In [1]:
%matplotlib inline

import os
import re
import sys
import yaml
import random

import torch
import torch.nn as nn
import numpy as np
import matplotlib.pyplot as plt

seed=0
random.seed(seed)
np.random.seed(seed)
torch.manual_seed(seed)

## slower, more reproducible
#cudnn.benchmark, cudnn.deterministic = False, True
## faster, less reproducible
#cudnn.benchmark, cudnn.deterministic = True, False

<torch._C.Generator at 0x1f67fe60c30>

In [2]:

%load_ext autoreload
%autoreload 2

sys.path.append('../../../')
from video_processing.yolov7.parameter_parser import parser
from video_processing.yolov7.models.model import Model
from video_processing.yolov7.train.utils import setup_optimizer, labels_to_class_weights
from video_processing.yolov7.dataset.coco_dataset import LoadImagesAndLabels
from video_processing.yolov7.utils.general import one_cycle, check_image_size
from video_processing.yolov7.dataset.anchors import check_anchor_matching

In [3]:
data_dirpath='D:/data/coco'
result_dirpath='D:/results/yolov7'

argument=f"""
--data-dirpath {data_dirpath}/coco --output-dirpath {result_dirpath} 
--worker 1 --device cpu --batch-size 2 --data coco.yaml --img 1280 1280 --cfg yolov7-w6.yaml
--weights ''  --name yolov7-w6 --hyp hyp.scratch.p6.yaml 
--n-training-data 100 --n-val-data 20 --correct-exif
"""
args=parser.parse_args(argument.split())

device=torch.device('cpu' if not torch.cuda.is_available() or args.device=='cpu' else 'cuda')
print(device, args.batch_size)

# hyperparameters
with open(args.hyp) as f: hyp=yaml.load(f, Loader=yaml.SafeLoader)

cpu 2


In [4]:
nc=80
# define model and optimizers
model=Model(args.cfg, ch=3, nc=nc, anchors=hyp.get('anchors')).to(device)  # it is safer to move model to device first and then create optimizer


In IAxDetect nl: 4 na: 3
In IAxDetect anchors: torch.Size([4, 3, 2]) 4x3x2
In IAxDetect anchor_grid: torch.Size([4, 1, 3, 1, 1, 2]) 4x1x3x1x1x2


In [5]:
with open(args.data) as f: data_dict=yaml.load(f, Loader=yaml.SafeLoader)
# train/val data loader
train_dataset=LoadImagesAndLabels(data_dirpath=args.data_dirpath, image_paths=data_dict['train'], img_size=args.img_size[0],
                            augment=True, hyp=hyp, n_data=args.n_training_data, correct_exif=args.correct_exif)
train_loader=torch.utils.data.DataLoader(dataset=train_dataset, batch_size=args.batch_size, num_workers=1, pin_memory=True, 
                                        collate_fn=LoadImagesAndLabels.collate_fn)

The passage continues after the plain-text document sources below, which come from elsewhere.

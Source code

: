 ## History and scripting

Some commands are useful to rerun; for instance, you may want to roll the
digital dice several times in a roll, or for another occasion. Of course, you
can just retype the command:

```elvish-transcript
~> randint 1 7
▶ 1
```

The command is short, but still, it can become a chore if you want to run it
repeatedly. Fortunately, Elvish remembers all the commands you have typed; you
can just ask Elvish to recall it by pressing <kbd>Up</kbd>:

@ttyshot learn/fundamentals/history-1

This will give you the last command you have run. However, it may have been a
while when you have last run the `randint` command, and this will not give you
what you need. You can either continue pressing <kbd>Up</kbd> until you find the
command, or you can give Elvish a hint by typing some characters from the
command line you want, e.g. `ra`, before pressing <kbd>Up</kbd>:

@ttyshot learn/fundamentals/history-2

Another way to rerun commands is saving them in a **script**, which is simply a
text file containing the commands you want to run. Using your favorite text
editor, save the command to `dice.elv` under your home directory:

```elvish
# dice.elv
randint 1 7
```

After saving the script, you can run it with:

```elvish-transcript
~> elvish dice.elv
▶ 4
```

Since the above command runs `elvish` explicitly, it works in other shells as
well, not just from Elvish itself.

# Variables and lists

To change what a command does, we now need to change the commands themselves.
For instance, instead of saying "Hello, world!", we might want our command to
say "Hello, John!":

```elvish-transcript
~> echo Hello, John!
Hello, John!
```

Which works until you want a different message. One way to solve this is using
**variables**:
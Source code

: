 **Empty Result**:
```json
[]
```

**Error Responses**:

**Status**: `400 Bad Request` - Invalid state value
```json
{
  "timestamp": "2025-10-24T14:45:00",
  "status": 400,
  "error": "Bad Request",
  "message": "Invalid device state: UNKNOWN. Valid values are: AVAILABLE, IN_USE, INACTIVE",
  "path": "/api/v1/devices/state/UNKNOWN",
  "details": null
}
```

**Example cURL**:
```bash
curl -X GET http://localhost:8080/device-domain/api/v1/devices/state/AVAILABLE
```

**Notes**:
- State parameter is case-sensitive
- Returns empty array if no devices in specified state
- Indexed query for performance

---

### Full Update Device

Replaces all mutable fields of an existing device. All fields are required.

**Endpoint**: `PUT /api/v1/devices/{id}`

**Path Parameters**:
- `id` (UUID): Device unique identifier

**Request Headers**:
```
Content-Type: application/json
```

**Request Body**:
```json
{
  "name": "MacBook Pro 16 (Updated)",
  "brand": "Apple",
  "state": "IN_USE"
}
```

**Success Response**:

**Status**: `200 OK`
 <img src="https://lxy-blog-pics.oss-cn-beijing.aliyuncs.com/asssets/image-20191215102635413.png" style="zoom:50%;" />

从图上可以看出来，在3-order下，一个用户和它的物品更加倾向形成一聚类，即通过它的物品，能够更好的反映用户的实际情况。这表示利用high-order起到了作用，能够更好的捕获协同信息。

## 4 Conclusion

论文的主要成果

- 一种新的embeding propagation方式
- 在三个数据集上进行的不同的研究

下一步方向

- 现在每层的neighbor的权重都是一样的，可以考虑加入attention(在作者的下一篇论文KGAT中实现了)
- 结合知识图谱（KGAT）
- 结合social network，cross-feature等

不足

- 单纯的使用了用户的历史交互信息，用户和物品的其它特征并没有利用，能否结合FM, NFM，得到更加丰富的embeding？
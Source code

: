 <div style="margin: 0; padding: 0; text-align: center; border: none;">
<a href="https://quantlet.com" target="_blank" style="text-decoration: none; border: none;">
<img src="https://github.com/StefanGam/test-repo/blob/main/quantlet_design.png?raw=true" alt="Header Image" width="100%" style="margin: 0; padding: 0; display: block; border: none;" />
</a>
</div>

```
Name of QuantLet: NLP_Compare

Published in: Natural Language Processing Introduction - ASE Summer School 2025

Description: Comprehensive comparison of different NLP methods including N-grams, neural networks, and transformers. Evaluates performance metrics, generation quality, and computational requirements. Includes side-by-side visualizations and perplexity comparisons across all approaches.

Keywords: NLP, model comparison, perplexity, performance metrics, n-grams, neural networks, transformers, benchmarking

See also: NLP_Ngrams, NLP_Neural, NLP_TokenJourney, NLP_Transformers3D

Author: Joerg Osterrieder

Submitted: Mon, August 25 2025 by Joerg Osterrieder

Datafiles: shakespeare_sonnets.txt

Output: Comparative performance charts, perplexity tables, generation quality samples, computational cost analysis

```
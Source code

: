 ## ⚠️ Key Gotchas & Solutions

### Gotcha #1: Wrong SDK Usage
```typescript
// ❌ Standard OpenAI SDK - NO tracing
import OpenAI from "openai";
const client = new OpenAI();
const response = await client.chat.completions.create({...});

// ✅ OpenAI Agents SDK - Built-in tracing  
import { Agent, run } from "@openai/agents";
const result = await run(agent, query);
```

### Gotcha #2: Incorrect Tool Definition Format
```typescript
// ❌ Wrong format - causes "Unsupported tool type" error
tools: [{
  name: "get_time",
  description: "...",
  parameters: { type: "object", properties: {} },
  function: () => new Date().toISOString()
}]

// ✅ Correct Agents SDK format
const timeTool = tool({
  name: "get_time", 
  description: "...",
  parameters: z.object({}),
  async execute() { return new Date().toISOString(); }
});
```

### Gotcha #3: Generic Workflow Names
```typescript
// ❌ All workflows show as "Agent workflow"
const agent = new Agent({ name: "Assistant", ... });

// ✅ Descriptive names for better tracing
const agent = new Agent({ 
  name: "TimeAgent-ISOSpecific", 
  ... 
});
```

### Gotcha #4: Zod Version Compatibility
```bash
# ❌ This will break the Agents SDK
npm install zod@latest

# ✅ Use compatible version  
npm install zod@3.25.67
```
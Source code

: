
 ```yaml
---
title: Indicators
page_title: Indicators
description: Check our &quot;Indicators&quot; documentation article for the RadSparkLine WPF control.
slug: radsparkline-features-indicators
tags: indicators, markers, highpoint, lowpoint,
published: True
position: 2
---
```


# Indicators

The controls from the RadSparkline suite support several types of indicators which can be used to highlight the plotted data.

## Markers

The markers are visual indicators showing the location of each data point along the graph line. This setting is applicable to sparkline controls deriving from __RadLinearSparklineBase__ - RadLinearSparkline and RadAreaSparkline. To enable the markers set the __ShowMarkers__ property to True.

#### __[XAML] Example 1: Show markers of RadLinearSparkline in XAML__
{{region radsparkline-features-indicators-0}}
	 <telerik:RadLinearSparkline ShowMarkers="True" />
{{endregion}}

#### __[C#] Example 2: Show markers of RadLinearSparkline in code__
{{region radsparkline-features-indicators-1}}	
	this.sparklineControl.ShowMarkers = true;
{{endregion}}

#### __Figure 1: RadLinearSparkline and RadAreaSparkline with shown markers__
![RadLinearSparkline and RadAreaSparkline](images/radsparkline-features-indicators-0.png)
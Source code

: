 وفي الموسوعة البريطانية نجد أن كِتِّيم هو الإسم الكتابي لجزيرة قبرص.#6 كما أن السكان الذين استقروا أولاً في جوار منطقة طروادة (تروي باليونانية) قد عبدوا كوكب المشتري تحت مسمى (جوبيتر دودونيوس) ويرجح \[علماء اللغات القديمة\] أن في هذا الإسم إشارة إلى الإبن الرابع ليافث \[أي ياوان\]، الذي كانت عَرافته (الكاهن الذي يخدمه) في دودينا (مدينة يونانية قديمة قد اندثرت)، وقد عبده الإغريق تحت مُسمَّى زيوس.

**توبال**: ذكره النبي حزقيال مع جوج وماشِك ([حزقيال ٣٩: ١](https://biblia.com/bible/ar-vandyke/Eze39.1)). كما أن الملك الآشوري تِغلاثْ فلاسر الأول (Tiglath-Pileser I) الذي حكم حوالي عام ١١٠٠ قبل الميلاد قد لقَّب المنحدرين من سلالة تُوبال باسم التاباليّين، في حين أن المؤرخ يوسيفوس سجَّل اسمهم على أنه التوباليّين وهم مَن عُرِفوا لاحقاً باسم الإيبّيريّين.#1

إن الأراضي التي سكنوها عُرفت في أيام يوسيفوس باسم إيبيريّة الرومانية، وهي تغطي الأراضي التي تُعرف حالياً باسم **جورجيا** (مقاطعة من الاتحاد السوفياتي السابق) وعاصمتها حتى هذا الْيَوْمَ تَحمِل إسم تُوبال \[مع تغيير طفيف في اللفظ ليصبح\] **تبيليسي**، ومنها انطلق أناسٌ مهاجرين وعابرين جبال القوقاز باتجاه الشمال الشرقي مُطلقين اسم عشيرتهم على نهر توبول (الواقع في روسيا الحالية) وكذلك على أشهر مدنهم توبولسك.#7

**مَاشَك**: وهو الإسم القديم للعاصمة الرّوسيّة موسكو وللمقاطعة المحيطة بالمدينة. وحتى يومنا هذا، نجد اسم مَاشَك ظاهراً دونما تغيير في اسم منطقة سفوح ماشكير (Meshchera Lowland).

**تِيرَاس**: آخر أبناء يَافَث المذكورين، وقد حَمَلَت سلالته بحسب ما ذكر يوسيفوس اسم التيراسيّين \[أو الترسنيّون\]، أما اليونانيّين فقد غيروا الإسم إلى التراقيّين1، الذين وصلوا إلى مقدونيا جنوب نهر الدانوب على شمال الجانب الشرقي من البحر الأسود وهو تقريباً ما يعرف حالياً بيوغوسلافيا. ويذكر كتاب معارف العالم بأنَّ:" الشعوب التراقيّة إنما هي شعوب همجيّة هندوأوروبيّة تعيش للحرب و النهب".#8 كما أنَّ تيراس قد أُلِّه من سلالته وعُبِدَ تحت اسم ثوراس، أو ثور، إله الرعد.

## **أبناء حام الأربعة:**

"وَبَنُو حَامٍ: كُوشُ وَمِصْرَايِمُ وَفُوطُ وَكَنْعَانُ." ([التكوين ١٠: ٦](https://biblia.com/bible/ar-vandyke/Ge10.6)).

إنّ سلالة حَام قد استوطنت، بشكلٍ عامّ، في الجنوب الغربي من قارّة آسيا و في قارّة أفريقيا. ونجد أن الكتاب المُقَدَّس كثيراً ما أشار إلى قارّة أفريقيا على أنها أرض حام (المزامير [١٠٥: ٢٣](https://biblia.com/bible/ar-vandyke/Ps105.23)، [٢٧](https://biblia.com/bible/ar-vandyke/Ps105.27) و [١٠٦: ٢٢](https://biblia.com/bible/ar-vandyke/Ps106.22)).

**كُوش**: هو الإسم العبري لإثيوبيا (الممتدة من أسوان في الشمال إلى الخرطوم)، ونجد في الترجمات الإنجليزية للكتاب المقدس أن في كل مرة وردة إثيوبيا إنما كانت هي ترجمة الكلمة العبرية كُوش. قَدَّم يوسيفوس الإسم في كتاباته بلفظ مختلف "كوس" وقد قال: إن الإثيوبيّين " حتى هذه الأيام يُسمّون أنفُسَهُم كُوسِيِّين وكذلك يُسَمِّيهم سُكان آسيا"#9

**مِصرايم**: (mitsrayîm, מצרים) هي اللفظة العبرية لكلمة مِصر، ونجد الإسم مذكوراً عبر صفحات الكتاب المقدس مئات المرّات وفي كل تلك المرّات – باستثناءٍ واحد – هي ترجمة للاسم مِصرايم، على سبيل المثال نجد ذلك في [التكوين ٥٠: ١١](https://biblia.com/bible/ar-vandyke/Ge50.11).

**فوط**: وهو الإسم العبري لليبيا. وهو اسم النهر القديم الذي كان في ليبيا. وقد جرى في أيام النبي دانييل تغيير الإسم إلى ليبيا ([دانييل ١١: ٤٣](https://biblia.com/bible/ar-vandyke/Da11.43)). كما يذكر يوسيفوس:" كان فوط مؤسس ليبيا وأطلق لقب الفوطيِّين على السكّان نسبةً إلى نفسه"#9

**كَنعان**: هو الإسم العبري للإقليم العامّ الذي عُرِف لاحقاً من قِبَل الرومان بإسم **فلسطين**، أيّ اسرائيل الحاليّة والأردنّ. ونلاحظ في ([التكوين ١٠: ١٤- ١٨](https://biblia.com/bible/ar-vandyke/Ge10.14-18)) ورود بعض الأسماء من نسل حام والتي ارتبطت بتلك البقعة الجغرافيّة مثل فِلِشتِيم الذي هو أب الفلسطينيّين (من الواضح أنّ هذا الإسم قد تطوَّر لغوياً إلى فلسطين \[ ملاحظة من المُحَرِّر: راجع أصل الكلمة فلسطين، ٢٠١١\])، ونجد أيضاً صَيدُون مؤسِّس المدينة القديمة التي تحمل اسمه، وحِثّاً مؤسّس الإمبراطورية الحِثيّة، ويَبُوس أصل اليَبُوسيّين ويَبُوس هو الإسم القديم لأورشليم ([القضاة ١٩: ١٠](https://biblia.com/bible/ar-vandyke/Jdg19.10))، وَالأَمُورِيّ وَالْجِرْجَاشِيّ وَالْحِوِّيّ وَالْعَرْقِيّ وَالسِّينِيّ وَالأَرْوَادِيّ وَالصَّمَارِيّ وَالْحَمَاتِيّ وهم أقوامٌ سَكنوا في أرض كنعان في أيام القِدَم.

In dataset.coco_dataset.__init__ save cache to D:\data\coco\coco\labels\train2017.cache cache_path.is_file() True


In [6]:
from video_processing.yolov7.loss.utils import find_5_positive

In [7]:
class ComputeLossAuxOTA:
    def __init__(self, model, cls_pw, obj_pw, label_smoothing):
        '''
        Args:
            cls_pw (float/sequence): positive weight for class classification in BCEWithLogitsLoss
            obj_pw (float/sequence): positive weight for objectness in BCEWithLogitsLoss
            label_smoothing (float): label smoothing eps
        '''
        super(ComputeLossAuxOTA, self).__init__()
        device=next(model.parameters()).device
        self.BCEcls=nn.BCEWithLogitsLoss(pos_weight=torch.tensor([cls_pw], device=device))
        self.BCEobj=nn.BCEWithLogitsLoss(pos_weight=torch.tensor([obj_pw], device=device))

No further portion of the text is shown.